October 23, 2020
Art vs Design
You can make a living doing art and you can make a living doing design. Done well, both can be almost immeasurably valuable.
But they are absolutely not the same thing. In fact, I would say they are mutually exclusive pursuits. An artist is not a designer, and a designer is not an artist.
My experience is that many people think that because design requires a lot of creativity, then that makes a designer an artist.
But lots of things require creativity. Creativity alone doesn’t make an activity an art.
For example, I can tell you from experience that changing a diaper in an airplane bathroom is a creative act, but it’s pretty dang far from artistic.
Here’s the thing...
You have to use creativity in both art and design - and coding and copywriting and photography and law and medicine and finance and every other kind of knowledge work that I can think of.
But!
Being creative does not make you an artist.
Being an artist means doing something that no one knows they want. Something completely new. It means breaking new ground. Shaking things up. Pissing people off.

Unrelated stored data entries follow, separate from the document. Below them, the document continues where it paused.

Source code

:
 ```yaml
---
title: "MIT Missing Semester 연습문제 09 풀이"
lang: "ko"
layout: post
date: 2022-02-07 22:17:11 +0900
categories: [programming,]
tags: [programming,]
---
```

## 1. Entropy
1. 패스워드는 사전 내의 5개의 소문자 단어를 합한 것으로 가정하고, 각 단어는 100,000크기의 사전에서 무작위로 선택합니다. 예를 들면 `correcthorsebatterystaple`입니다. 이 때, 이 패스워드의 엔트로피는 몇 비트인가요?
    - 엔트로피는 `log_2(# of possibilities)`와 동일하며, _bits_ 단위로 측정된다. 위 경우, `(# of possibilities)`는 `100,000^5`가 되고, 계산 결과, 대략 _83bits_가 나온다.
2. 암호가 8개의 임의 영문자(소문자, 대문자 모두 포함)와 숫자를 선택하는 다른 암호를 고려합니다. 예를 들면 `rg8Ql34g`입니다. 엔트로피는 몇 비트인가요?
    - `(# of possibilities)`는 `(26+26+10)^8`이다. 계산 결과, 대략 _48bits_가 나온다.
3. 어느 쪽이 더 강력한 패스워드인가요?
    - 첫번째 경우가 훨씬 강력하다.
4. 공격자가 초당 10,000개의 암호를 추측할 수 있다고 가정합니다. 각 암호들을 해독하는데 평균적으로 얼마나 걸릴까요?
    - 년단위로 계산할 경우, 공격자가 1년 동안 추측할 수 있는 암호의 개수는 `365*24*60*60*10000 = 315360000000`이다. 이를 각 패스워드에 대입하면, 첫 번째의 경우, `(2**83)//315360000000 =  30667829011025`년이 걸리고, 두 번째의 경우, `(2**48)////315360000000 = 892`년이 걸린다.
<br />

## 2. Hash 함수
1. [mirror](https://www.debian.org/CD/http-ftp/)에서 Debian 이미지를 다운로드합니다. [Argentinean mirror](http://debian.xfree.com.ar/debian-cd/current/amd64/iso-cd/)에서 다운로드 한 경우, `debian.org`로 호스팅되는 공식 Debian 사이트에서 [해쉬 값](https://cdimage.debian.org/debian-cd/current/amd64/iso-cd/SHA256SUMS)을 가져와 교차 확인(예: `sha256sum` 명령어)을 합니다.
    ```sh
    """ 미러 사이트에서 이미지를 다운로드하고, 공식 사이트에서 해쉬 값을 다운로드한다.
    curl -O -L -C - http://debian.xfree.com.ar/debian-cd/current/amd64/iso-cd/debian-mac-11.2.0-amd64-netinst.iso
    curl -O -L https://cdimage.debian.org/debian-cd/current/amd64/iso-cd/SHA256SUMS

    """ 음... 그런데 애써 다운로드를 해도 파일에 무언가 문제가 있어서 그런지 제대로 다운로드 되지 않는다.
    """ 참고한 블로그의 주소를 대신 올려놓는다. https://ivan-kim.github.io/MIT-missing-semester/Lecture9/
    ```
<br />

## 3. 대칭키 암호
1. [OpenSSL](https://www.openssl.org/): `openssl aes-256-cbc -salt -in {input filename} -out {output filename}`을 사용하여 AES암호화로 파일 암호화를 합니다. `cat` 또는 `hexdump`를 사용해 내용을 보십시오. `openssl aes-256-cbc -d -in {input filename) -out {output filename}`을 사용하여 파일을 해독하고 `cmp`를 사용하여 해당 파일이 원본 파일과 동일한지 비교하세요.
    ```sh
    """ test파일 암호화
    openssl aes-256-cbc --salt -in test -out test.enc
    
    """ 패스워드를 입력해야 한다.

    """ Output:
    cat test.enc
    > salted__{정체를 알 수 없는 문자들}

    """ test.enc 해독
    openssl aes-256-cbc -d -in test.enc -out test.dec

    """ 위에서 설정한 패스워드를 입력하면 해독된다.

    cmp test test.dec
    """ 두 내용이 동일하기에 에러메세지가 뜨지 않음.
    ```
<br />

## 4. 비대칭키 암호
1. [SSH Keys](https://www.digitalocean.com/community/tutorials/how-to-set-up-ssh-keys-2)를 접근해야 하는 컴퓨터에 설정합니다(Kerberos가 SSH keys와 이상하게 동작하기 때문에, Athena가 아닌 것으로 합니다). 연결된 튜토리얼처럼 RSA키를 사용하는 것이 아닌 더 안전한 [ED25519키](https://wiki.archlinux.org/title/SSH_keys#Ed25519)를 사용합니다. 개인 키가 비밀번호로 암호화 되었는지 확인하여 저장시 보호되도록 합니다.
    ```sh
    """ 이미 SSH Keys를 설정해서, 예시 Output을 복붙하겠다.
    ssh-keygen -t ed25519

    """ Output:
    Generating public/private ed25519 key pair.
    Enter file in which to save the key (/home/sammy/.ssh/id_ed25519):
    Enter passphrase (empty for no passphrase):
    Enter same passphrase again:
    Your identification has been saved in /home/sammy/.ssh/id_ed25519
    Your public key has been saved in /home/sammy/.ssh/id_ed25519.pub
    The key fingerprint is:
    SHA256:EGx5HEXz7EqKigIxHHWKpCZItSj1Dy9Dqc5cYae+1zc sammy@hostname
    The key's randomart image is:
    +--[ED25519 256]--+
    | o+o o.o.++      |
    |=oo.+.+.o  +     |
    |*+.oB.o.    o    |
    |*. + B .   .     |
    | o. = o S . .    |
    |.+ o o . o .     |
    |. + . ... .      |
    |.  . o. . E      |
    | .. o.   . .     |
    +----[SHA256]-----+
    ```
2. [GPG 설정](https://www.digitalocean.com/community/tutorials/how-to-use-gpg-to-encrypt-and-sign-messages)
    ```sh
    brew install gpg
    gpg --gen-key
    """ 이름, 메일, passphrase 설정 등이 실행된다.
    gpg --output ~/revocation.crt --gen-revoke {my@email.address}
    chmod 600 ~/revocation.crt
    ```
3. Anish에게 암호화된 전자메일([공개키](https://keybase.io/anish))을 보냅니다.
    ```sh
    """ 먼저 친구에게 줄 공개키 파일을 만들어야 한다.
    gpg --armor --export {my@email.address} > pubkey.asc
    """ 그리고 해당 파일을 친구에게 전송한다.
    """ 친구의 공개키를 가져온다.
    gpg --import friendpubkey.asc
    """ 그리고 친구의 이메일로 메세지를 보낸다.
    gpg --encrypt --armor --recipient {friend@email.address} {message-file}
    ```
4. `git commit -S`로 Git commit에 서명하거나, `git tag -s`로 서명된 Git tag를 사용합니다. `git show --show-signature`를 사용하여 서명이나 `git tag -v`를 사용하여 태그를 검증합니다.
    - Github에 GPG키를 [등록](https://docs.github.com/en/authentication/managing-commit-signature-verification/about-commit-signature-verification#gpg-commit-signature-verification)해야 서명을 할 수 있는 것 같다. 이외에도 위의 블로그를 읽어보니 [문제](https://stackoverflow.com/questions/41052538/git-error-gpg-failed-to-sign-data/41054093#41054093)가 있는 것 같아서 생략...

Design, on the other hand, revolves around pleasing people. Solving their problems. Yes, design requires creativity, but it’s not art. It’s design.
Someone has a problem and a designer designs a solution. Which is amazing! But it doesn’t make a designer an artist (anymore than architecting a rollercoaster makes you a storyteller).
Milton Glaser was a designer, Van Gogh was an artist. Both are important, but they had dramatically different career paths.
You can’t do both, so pick one and own it.